Irish I was a lil bit smaller. Irish I was a leprechaun baller. Irish I had a shamrock & a hat, & endless gold coins in a big black cauldron
I will die twice in my life – once when my heart stops, and once the first time I casually reference the pandemic to someone who looks like an adult and they say “oh, that happened before I was born”
WIFE: please stop telling people you bought me on eBay. It’s not funny
[later]
THEM: so how did you two meet?
ME: I did NOT buy her on eBay
I like to mute CNN and imagine they’re arguing about what appetizer, or appetizers, to order at TGIFridays.
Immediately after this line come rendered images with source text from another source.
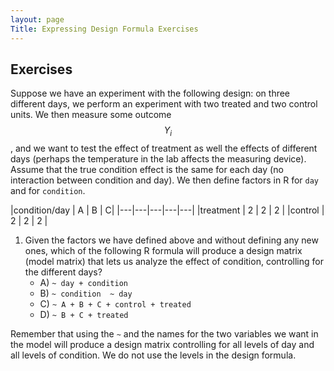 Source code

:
 ```yaml
---
layout: page
Title: Expressing Design Formula Exercises
---
```


## Exercises

Suppose we have an experiment with the following design: on three different days, we perform an experiment with two treated and two control units. We then measure some outcome $$Y_i$$, and we want to test the effect of treatment as well the effects of different days (perhaps the temperature in the lab affects the measuring device). Assume that the true condition effect is the same for each day (no interaction between condition and day). We then define factors in R for `day` and for `condition`.


|condition/day |  A |  B  | C|
|---|---|---|---|---|
|treatment    |  2 |   2 |   2 |
|control    |  2 |   2 |  2 |

1. Given the factors we have defined above and without defining any new ones, which of the following R formula will produce a design matrix (model matrix) that lets us analyze the effect of condition, controlling for the different days?
    - A) `~ day + condition` 
    - B) `~ condition  ~ day` 
    - C) `~ A + B + C + control + treated`  
    - D) `~ B + C + treated`
    


Remember that using the `~` and the names for the two variables we want in the model will produce a design matrix controlling for all levels of day and all levels of condition. We do not use the levels in the design formula.
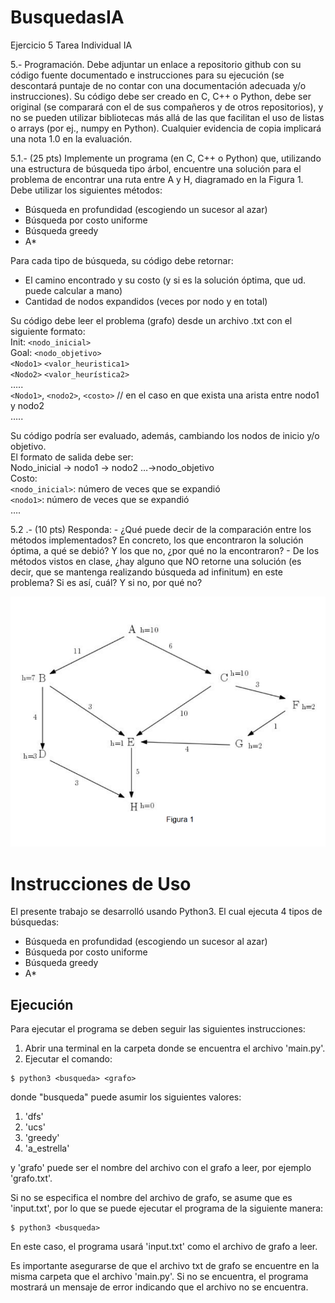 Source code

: # BusquedasIA
Ejercicio 5 Tarea Individual IA

5.- Programación. Debe adjuntar un enlace a repositorio github con su código fuente documentado e instrucciones para su ejecución (se descontará puntaje de no contar con una documentación adecuada y/o instrucciones). Su código debe ser creado en C, C++ o Python, debe ser original (se comparará con el de sus compañeros y de otros repositorios), y no se pueden utilizar bibliotecas más allá de las que facilitan el uso de listas o arrays (por ej., numpy en Python). Cualquier evidencia de copia implicará una nota 1.0 en la evaluación.
 
5.1.- (25 pts) Implemente un programa (en C, C++ o Python) que, utilizando una estructura de búsqueda tipo árbol, encuentre una solución para el problema de encontrar una ruta entre A y H, diagramado en la Figura 1. Debe utilizar los siguientes métodos: 
- Búsqueda en profundidad (escogiendo un sucesor al azar) 
- Búsqueda por costo uniforme
- Búsqueda greedy 
- A*

Para cada tipo de búsqueda, su código debe retornar:
- El camino encontrado y su costo (y si es la solución óptima, que ud. puede calcular a mano) 
- Cantidad de nodos expandidos (veces por nodo y en total) 

Su código debe leer el problema (grafo) desde un archivo .txt con el siguiente formato:   
Init: `<nodo_inicial>`  
Goal: `<nodo_objetivo>`  
`<Nodo1>` `<valor_heuristica1>`  
`<Nodo2>` `<valor_heurística2>`  
…..  
`<Nodo1>`, `<nodo2>`, `<costo>` // en el caso en que exista una arista entre nodo1 y nodo2  
…..  
  
Su código podría ser evaluado, además, cambiando los nodos de inicio y/o objetivo.   
El formato de salida debe ser:   
Nodo_inicial → nodo1 → nodo2 …->nodo_objetivo   
Costo: <costo>  
`<nodo_inicial>`: número de veces que se expandió  
`<nodo1>`: número de veces que se expandió  
….   
  
5.2 .- (10 pts) Responda: - ¿Qué puede decir de la comparación entre los métodos implementados? En concreto, los que encontraron la solución óptima, a qué se debió? Y los que no, ¿por qué no la encontraron? - De los métodos vistos en clase, ¿hay alguno que NO retorne una solución (es decir, que se mantenga realizando búsqueda ad infinitum) en este problema? Si es así, cuál? Y si no, por qué no?

<img src="/imagen_grafo.png" alt="texto alternativo">

# Instrucciones de Uso  

El presente trabajo se desarrolló usando Python3. El cual ejecuta 4 tipos de búsquedas:
- Búsqueda en profundidad (escogiendo un sucesor al azar)
- Búsqueda por costo uniforme
- Búsqueda greedy
- A*
## Ejecución
Para ejecutar el programa se deben seguir las siguientes instrucciones:  
1. Abrir una terminal en la carpeta donde se encuentra el archivo 'main.py'.
2. Ejecutar el comando:

```console
$ python3 <busqueda> <grafo>
```
donde "busqueda" puede asumir los siguientes valores:
1. 'dfs'
2. 'ucs'
3. 'greedy'
4. 'a_estrella'

y 'grafo' puede ser el nombre del archivo con el grafo a leer, por ejemplo 'grafo.txt'.

Si no se especifica el nombre del archivo de grafo, se asume que es 'input.txt', por lo que se puede ejecutar el programa de la siguiente manera:

```console
$ python3 <busqueda> 
```
En este caso, el programa usará 'input.txt' como el archivo de grafo a leer.

Es importante asegurarse de que el archivo txt de grafo se encuentre en la misma carpeta que el archivo 'main.py'. Si no se encuentra, el programa mostrará un mensaje de error indicando que el archivo no se encuentra. 

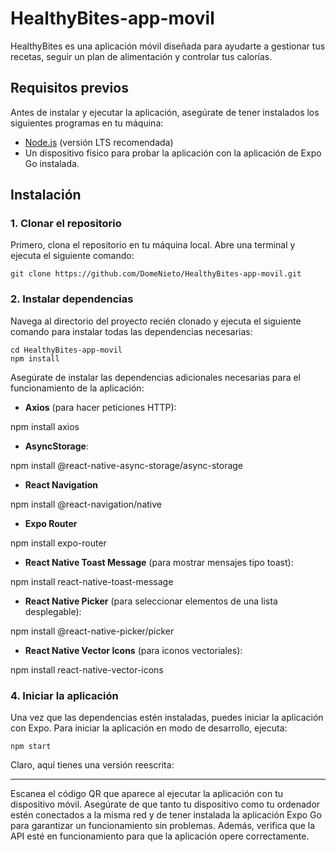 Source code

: # HealthyBites-app-movil

HealthyBites es una aplicación móvil diseñada para ayudarte a gestionar tus recetas, seguir un plan de alimentación y controlar tus calorías.

## Requisitos previos

Antes de instalar y ejecutar la aplicación, asegúrate de tener instalados los siguientes programas en tu máquina:

- [Node.js](https://nodejs.org/) (versión LTS recomendada)
- Un dispositivo físico para probar la aplicación con la aplicación de Expo Go instalada.

## Instalación

### 1. Clonar el repositorio

Primero, clona el repositorio en tu máquina local. Abre una terminal y ejecuta el siguiente comando:
```
git clone https://github.com/DomeNieto/HealthyBites-app-movil.git
```

### 2. Instalar dependencias
Navega al directorio del proyecto recién clonado y ejecuta el siguiente comando para instalar todas las dependencias necesarias:

```
cd HealthyBites-app-movil
npm install
```
Asegúrate de instalar las dependencias adicionales necesarias para el funcionamiento de la aplicación:

- **Axios** (para hacer peticiones HTTP):

npm install axios

- **AsyncStorage**:

npm install @react-native-async-storage/async-storage

- **React Navigation**

npm install @react-navigation/native

- **Expo Router**

npm install expo-router

- **React Native Toast Message** (para mostrar mensajes tipo toast):
  
npm install react-native-toast-message

- **React Native Picker** (para seleccionar elementos de una lista desplegable):

npm install @react-native-picker/picker

- **React Native Vector Icons** (para iconos vectoriales):
  
npm install react-native-vector-icons


### 4. Iniciar la aplicación

Una vez que las dependencias estén instaladas, puedes iniciar la aplicación con Expo. Para iniciar la aplicación en modo de desarrollo, ejecuta:
```
npm start
```
Claro, aquí tienes una versión reescrita:

---

Escanea el código QR que aparece al ejecutar la aplicación con tu dispositivo móvil. Asegúrate de que tanto tu dispositivo como tu ordenador estén conectados a la misma red y de tener instalada la aplicación Expo Go para garantizar un funcionamiento sin problemas. Además, verifica que la API esté en funcionamiento para que la aplicación opere correctamente.
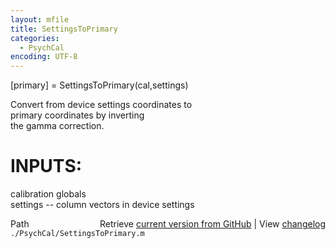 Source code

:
 ```yaml
---
layout: mfile
title: SettingsToPrimary
categories:
  - PsychCal
encoding: UTF-8
---
```


[primary] = SettingsToPrimary(cal,settings)  

Convert from device settings coordinates to  
primary coordinates by inverting  
the gamma correction.  

# INPUTS:  
  calibration globals  
  settings -- column vectors in device settings  


<div class="code_header" style="text-align:right;">
  <span style="float:left;">Path&nbsp;&nbsp;</span> <span class="counter">Retrieve <a href=
  "https://raw.github.com/Psychtoolbox-3/Psychtoolbox-3/beta/./PsychCal/SettingsToPrimary.m">current version from GitHub</a> | View <a href=
  "https://github.com/Psychtoolbox-3/Psychtoolbox-3/commits/beta/./PsychCal/SettingsToPrimary.m">changelog</a></span>
</div>
<div class="code">
  <code>./PsychCal/SettingsToPrimary.m</code>
</div>
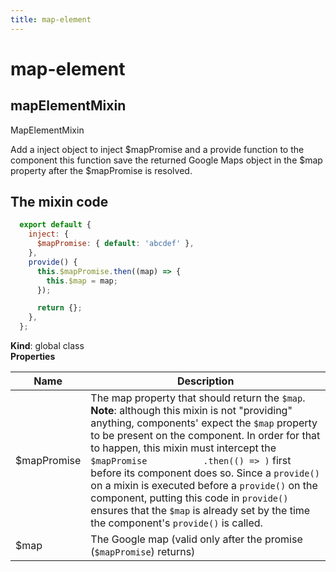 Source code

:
 ```yaml
---
title: map-element
---
```


# map-element

<a name="mapElementMixin"></a>

## mapElementMixin

MapElementMixin

Add a inject object to inject $mapPromise and a provide function to the
component this function save the returned Google Maps object in the $map
property after the $mapPromise is resolved.

## The mixin code

```js
  export default {
    inject: {
      $mapPromise: { default: 'abcdef' },
    },
    provide() {
      this.$mapPromise.then((map) => {
        this.$map = map;
      });

      return {};
    },
  };
```

**Kind**: global class  
**Properties**

| Name | Description |
| --- | --- |
| $mapPromise | The map property that should return the `$map`.<br />           **Note**: although this mixin is not "providing" anything,           components' expect the `$map` property to be present on the component.           In order for that to happen, this mixin must intercept the `$mapPromise           .then(() => )` first before its component does so.           Since a `provide()` on a mixin is executed before a `provide()` on the           component, putting this code in `provide()` ensures that the `$map` is           already set by the time the component's `provide()` is called. |
| $map | The Google map (valid only after the promise (`$mapPromise`) returns) |

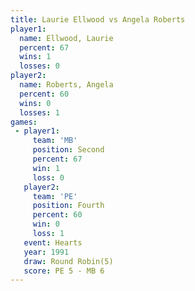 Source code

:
 ```yaml
---
title: Laurie Ellwood vs Angela Roberts
player1:               
  name: Ellwood, Laurie
  percent: 67          
  wins: 1              
  losses: 0            
player2:               
  name: Roberts, Angela
  percent: 60          
  wins: 0              
  losses: 1            
games:
 - player1:          
     team: 'MB'      
     position: Second
     percent: 67     
     win: 1          
     loss: 0         
   player2:          
     team: 'PE'      
     position: Fourth
     percent: 60     
     win: 0          
     loss: 1         
   event: Hearts       
   year: 1991          
   draw: Round Robin(5)
   score: PE 5 - MB 6  
---
```

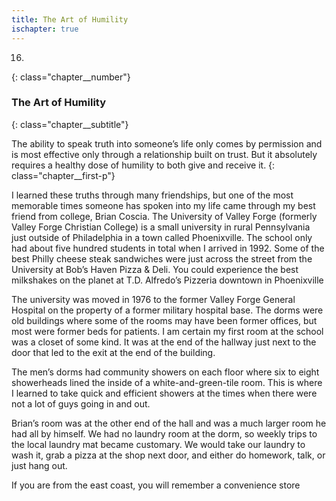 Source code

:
 ```yaml
---
title: The Art of Humility
ischapter: true
---
```


16.
{: class="chapter__number"}

### The Art of Humility
{: class="chapter__subtitle"}

The ability to speak truth into someone’s life only comes by permission and
is most effective only through a relationship built on trust. But it absolutely
requires a healthy dose of humility to both give and receive it.
{: class="chapter__first-p"}

I learned these truths through many friendships, but one of the most
memorable times someone has spoken into my life came through my best friend
from college, Brian Coscia. The University of Valley Forge (formerly Valley
Forge Christian College) is a small university in rural Pennsylvania just outside
of Philadelphia in a town called Phoenixville. The school only had about five
hundred students in total when I arrived in 1992. Some of the best Philly cheese
steak sandwiches were just across the street from the University at Bob’s Haven
Pizza & Deli. You could experience the best milkshakes on the planet at T.D.
Alfredo’s Pizzeria downtown in Phoenixville

The university was moved in 1976 to the former Valley Forge General
Hospital on the property of a former military hospital base. The dorms were old
buildings where some of the rooms may have been former offices, but most were
former beds for patients. I am certain my first room at the school was a closet of
some kind. It was at the end of the hallway just next to the door that led to the
exit at the end of the building.

The men’s dorms had community showers on each floor where six to eight
showerheads lined the inside of a white-and-green-tile room. This is where I
learned to take quick and efficient showers at the times when there were not a
lot of guys going in and out.

Brian’s room was at the other end of the hall and was a much larger room
he had all by himself. We had no laundry room at the dorm, so weekly trips to
the local laundry mat became customary. We would take our laundry to wash it,
grab a pizza at the shop next door, and either do homework, talk, or just hang out.

If you are from the east coast, you will remember a convenience store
Psychiatrist (swinging a pocket watch): You are feeling verrry sleepy…
Me: No shit, doc. I suppose next you’re gonna tell me I’m feeling sad and fat.
GENIE:3 wishes
ME:Can I wish for more?
G:No
M:I wish u couldn’t count
G:Done. How many do u have left?
M:A billion
G:
M:
G:That sounds right
Roses are red
Let’s get some fresh air
Make love in the moonlight
Have a pregnancy scare
I’m a real badass until I feel a stray hair and think it’s a spider.
Me: I’m shy
Tequila: Not anymore
I used to be a champion swimmer who beat every opponent. Then I was born.
New mindset, who dis?
A pasta maker is just a Play-doh toy for adults.
My dad: See, when you said you’d met a “special someone” we thought…
Me: Go on.
My dad:
Me: [taking hold of the penguin’s flipper] GO ON.